Nasional Madura Food & Travel Sastra & Budaya Sportainment Hiburan Features Cek Fakta Catatan Pendidikan Hukum Kriminal Ekonomi Bisnis Internasional Lifestyle Oto & Tekno Religi Ibu & Anak Kesehatan Radar Madura TV

Penerima Bansos PKH Tahap II di Kabupaten Sumenep Jomplang

Hera Marylia Damayanti • Senin, 6 Juli 2026 | 13:45 WIB
GRAFIS: RISKY/JPRM
GRAFIS: RISKY/JPRM

SUMENEP, RadarMadura.id – Jumlah penerima bantuan sosial program keluarga harapan (PKH) di Kabupaten Sumenep pada penyaluran tahap II mengalami penurunan cukup signifikan dibandingkan tahap I.

Perbedaan jumlah penerima itu disebut terjadi karena proses pemutakhiran data yang menjadi kewenangan pemerintah pusat. 

Koordinator PKH Kabupaten Sumenep Hairullah menyampaikan, penyaluran PKH tahap I berlangsung pada Mei.

Sementara pada tahap II penyaluran tuntas pada Juni 2026. Bantuan tersebut langsung dikirim ke rekening setiap keluarga penerima manfaat (KPM). 

Total anggaran yang disalurkan dalam dua tahap tersebut mencapai Rp 119,7 miliar.

”Pada tahap I, jumlah KPM tercatat sebanyak 76.789 orang dengan nilai bantuan mencapai Rp 62.774.475.000. Sementara pada tahap II jumlah penerima turun menjadi 69.616 KPM dengan total penyaluran Rp 57.009.600.000,” ujarnya.

Dia menjelaskan, penurunan sekitar 7.173 KPM tersebut bukan kebijakan pemerintah daerah.

Seluruh data penerima ditetapkan berdasarkan data tunggal sosial ekonomi nasional (DTSEN) yang dikelola Pusat Data dan Informasi (Pusdatin) Kementerian Sosial dengan pemeringkatan kesejahteraan oleh Badan Pusat Statistik (BPS).

”Kami hanya pengguna data, bukan yang menentukan penerima. Kalau ada kejanggalan di lapangan, kami yang diminta melakukan pengecekan. Datanya berasal dari Pusdatin dan diperingkat oleh BPS berdasarkan desil kesejahteraan,” terangnya. 

Hairullah menyatakan, masyarakat tetap memiliki kesempatan mengusulkan calon penerima baru maupun menyanggah penerima yang dinilai tidak layak.

Seluruh proses itu bisa dilakukan melalui aplikasi yang dikelola oleh pemerintah desa. 

Menurutnya, akurasi data sangat bergantung pada peran aktif pemerintah desa dalam melakukan pembaruan data masyarakat.

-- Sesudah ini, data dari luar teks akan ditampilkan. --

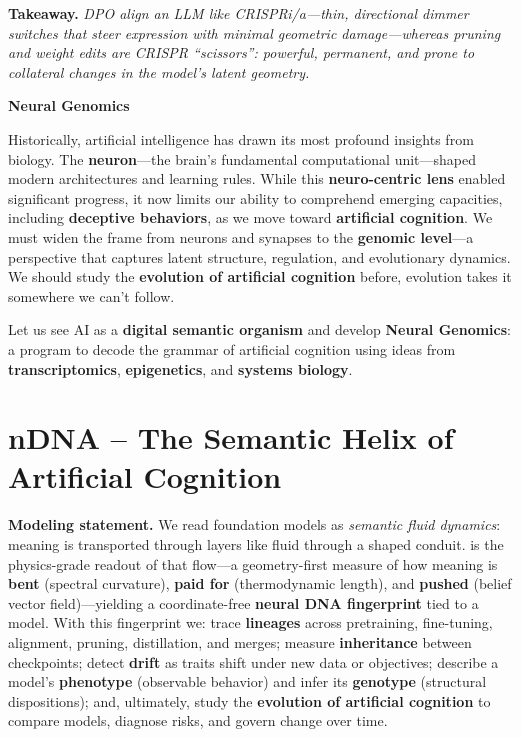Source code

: \vspace{0.5em}
\noindent
\textbf{Takeaway.}
\emph{DPO align an LLM like CRISPRi/a—thin, directional dimmer switches that steer expression with minimal geometric damage—whereas pruning and weight edits are CRISPR ``scissors'': powerful, permanent, and prone to collateral changes in the model’s latent geometry.}


\clearpage
\newpage

\begin{center}
{\LARGE \textbf{Neural Genomics}}\\[0.4em]
\end{center}
\noindent
Historically, artificial intelligence has drawn its most profound insights from biology. The \textbf{neuron}---the brain's fundamental computational unit---shaped modern architectures and learning rules. While this \textbf{neuro-centric lens} enabled significant progress, it now limits our ability to comprehend emerging capacities, including \textbf{deceptive behaviors}, as we move toward \textbf{artificial cognition}. We must widen the frame from neurons and synapses to the \textbf{genomic level}---a perspective that captures latent structure, regulation, and evolutionary dynamics. We should study the \textbf{evolution of artificial cognition} before, evolution takes it somewhere we can’t follow.

\medskip
\noindent
Let us see AI as a \textbf{digital semantic organism} and develop \textbf{Neural Genomics}: a program to decode the grammar of artificial cognition using ideas from \textbf{transcriptomics}, \textbf{epigenetics}, and \textbf{systems biology}.

\section*{nDNA -- The Semantic Helix of Artificial Cognition}
\textbf{Modeling statement.} We read foundation models as \emph{semantic fluid dynamics}: meaning is transported through layers like fluid through a shaped conduit. \textbf{\ndna{}} is the physics-grade readout of that flow---a geometry-first measure of how meaning is \textbf{bent} (spectral curvature), \textbf{paid for} (thermodynamic length), and \textbf{pushed} (belief vector field)---yielding a coordinate-free \textbf{neural DNA fingerprint} tied to a model. With this fingerprint we: trace \textbf{lineages} across pretraining, fine-tuning, alignment, pruning, distillation, and merges; measure \textbf{inheritance} between checkpoints; detect \textbf{drift} as traits shift under new data or objectives; describe a model's \textbf{phenotype} (observable behavior) and infer its \textbf{genotype} (structural dispositions); and, ultimately, study the \textbf{evolution of artificial cognition} to compare models, diagnose risks, and govern change over time.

”Fondasi data itu ada di pemerintah desa. Kalau desa tidak maksimal memperbarui data, potensi kesalahan atau margin error juga akan semakin besar,” paparnya. 

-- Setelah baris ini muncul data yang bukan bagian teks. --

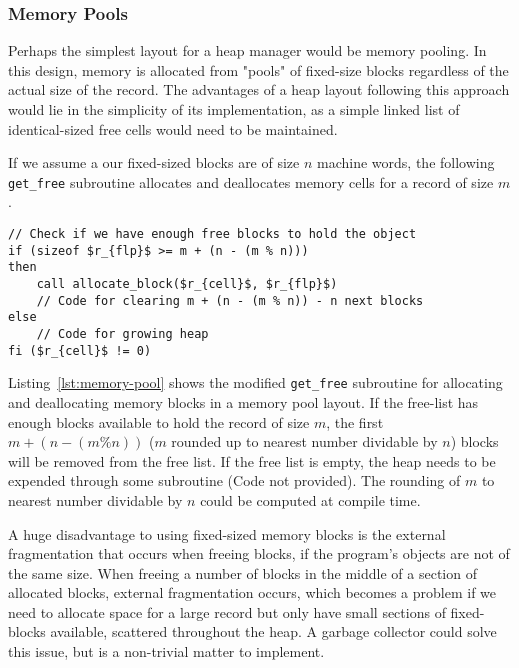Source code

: \subsubsection{Memory Pools}
Perhaps the simplest layout for a heap manager would be memory pooling. In this design, memory is allocated from "pools" of fixed-size blocks regardless of the actual size of the record. The advantages of a heap layout following this approach would lie in the simplicity of its implementation, as a simple linked list of identical-sized free cells would need to be maintained. 

If we assume a our fixed-sized blocks are of size $n$ machine words, the following \texttt{get\_free} subroutine allocates and deallocates memory cells for a record of size $m$.

\begin{lstlisting}[mathescape=true, caption={Allocating and deallocating records of size $m$ using block of a fixed size $n$. Code modified from~\cite{ha:heap}}, language=janus, style=basic,label={lst:memory-pool}]
// Check if we have enough free blocks to hold the object 
if (sizeof $r_{flp}$ >= m + (n - (m % n))) 
then
    call allocate_block($r_{cell}$, $r_{flp}$)
    // Code for clearing m + (n - (m % n)) - n next blocks 
else 
	// Code for growing heap
fi ($r_{cell}$ != 0)
\end{lstlisting}

Listing~\ref{lst:memory-pool} shows the modified \texttt{get\_free} subroutine for allocating and deallocating memory blocks in a memory pool layout. If the free-list has enough blocks available to hold the record of size $m$, the first $m + (n - (m \% n))$ ($m$ rounded up to nearest number dividable by $n$) blocks will be removed from the free list. If the free list is empty, the heap needs to be expended through some subroutine (Code not provided). The rounding of $m$ to nearest number dividable by $n$ could be computed at compile time.

A huge disadvantage to using fixed-sized memory blocks is the external fragmentation that occurs when freeing blocks, if the program's objects are not of the same size. When freeing a number of blocks in the middle of a section of allocated blocks, external fragmentation occurs, which becomes a problem if we need to allocate space for a large record but only have small sections of fixed-blocks available, scattered throughout the heap. A garbage collector could solve this issue, but is a non-trivial matter to implement.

Dia menambahkan, PKH bukan bantuan yang diberikan seumur hidup.

Penerima yang kondisi ekonominya membaik atau telah menerima bantuan selama lima tahun, diarahkan mengikuti program pemberdayaan sosial ekonomi (PPSE) agar beralih menjadi masyarakat yang mandiri secara ekonomi.

”Penerima yang desil kesejahteraannya naik atau sudah lima tahun menerima bantuan, diarahkan masuk PPSE untuk pemberdayaan dan secara bertahap keluar dari PKH. Kecuali bagi penerima kategori lansia,” imbuhnya.

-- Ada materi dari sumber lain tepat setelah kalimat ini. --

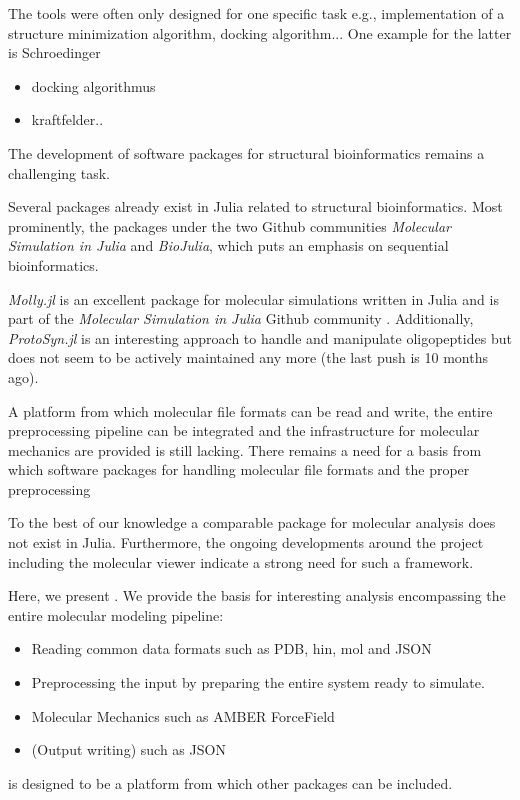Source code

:The tools were often only designed for one specific task e.g., implementation of a structure minimization algorithm, docking algorithm... 
One example for the latter is Schroedinger 
~\cite{kohlbacher_ballrapid_2000}


\begin{itemize}
	\item docking algorithmus
	\item kraftfelder..
\end{itemize}
The development of software packages for structural bioinformatics remains a challenging task. 

Several packages already exist in Julia related to structural bioinformatics. Most prominently, the packages under the two Github communities \textit{Molecular Simulation in Julia} and \textit{BioJulia}, which puts an emphasis on sequential bioinformatics. 

\textit{Molly.jl} is an excellent package for molecular simulations written in Julia and is part of the \textit{Molecular Simulation in Julia} Github community \cite{Greener2024}. 
Additionally, \textit{ProtoSyn.jl} is an interesting approach to handle and manipulate oligopeptides but does not seem to be actively maintained any more (the last push is 10 months ago).

A platform from which molecular file formats can be read and write, the entire preprocessing pipeline can be integrated and the infrastructure for molecular mechanics are provided is still lacking. 
There remains a need for a basis from which software packages for handling molecular file formats and the proper preprocessing


To the best of our knowledge a comparable package for molecular analysis does not exist in Julia. Furthermore, the ongoing developments around the \ball project including the molecular viewer indicate a strong need for such a framework. 


Here, we present \biochem. We provide the basis for interesting analysis encompassing the entire molecular modeling pipeline:
\begin{itemize}
	\item Reading common data formats such as PDB, hin, mol and JSON
	\item Preprocessing the input by preparing the entire system ready to simulate.
	\item Molecular Mechanics such as AMBER ForceField
	\item (Output writing) such as JSON
\end{itemize}

\biochem is designed to be a platform from which other packages can be included.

Sementara itu, anggota Komisi IV DPRD Sumenep Sami'oeddin mengingatkan agar pemerintah desa, pendamping PKH, dan dinas terkait aktif melakukan verifikasi dan validasi data agar tidak terjadi salah sasaran.

"Program bansos itu harus tepat sasaran. Karena itu, pembaruan data harus dilakukan secara berkala dengan melibatkan pemerintah desa agar masyarakat yang benar-benar membutuhkan tidak terlewat, sementara yang sudah mampu bisa keluar dari kepesertaan," pintanya. (tif/bil)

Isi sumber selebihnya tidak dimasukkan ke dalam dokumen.